(Data extracts)
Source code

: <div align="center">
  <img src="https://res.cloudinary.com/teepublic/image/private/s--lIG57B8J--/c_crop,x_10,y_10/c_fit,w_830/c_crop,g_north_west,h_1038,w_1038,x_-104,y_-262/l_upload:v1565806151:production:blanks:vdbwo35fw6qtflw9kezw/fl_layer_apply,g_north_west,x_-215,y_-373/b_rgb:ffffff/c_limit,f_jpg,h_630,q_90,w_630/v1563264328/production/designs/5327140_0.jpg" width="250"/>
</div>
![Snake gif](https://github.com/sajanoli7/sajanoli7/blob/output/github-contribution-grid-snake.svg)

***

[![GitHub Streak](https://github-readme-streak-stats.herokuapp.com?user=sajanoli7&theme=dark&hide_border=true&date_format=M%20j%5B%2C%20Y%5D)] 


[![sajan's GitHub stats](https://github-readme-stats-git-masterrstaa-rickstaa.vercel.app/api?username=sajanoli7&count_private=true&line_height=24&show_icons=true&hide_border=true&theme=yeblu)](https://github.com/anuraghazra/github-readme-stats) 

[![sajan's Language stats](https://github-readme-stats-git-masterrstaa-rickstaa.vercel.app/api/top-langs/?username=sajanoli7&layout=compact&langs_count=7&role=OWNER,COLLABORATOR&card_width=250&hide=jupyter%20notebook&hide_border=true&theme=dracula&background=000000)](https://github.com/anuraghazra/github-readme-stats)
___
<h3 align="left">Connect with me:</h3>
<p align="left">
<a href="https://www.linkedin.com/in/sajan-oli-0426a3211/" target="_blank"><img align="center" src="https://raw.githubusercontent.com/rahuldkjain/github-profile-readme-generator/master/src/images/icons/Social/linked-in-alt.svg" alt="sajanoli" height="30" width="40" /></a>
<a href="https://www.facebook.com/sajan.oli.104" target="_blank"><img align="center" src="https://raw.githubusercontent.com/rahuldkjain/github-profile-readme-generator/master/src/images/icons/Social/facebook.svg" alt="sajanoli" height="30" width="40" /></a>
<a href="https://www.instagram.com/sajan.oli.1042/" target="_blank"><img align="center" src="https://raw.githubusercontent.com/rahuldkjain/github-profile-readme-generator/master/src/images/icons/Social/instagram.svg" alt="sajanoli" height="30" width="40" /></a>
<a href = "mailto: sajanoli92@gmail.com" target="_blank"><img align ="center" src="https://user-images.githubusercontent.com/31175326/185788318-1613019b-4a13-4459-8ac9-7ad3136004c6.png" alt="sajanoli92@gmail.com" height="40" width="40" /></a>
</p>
(End Data extracts)
[Task brief]: Each line of the data in which the string "true" appears needs to be copied.

[Reply to the exercise]:
[![GitHub Streak](https://github-readme-streak-stats.herokuapp.com?user=sajanoli7&theme=dark&hide_border=true&date_format=M%20j%5B%2C%20Y%5D)] 
[![sajan's GitHub stats](https://github-readme-stats-git-masterrstaa-rickstaa.vercel.app/api?username=sajanoli7&count_private=true&line_height=24&show_icons=true&hide_border=true&theme=yeblu)](https://github.com/anuraghazra/github-readme-stats) 
[![sajan's Language stats](https://github-readme-stats-git-masterrstaa-rickstaa.vercel.app/api/top-langs/?username=sajanoli7&layout=compact&langs_count=7&role=OWNER,COLLABORATOR&card_width=250&hide=jupyter%20notebook&hide_border=true&theme=dracula&background=000000)](https://github.com/anuraghazra/github-readme-stats)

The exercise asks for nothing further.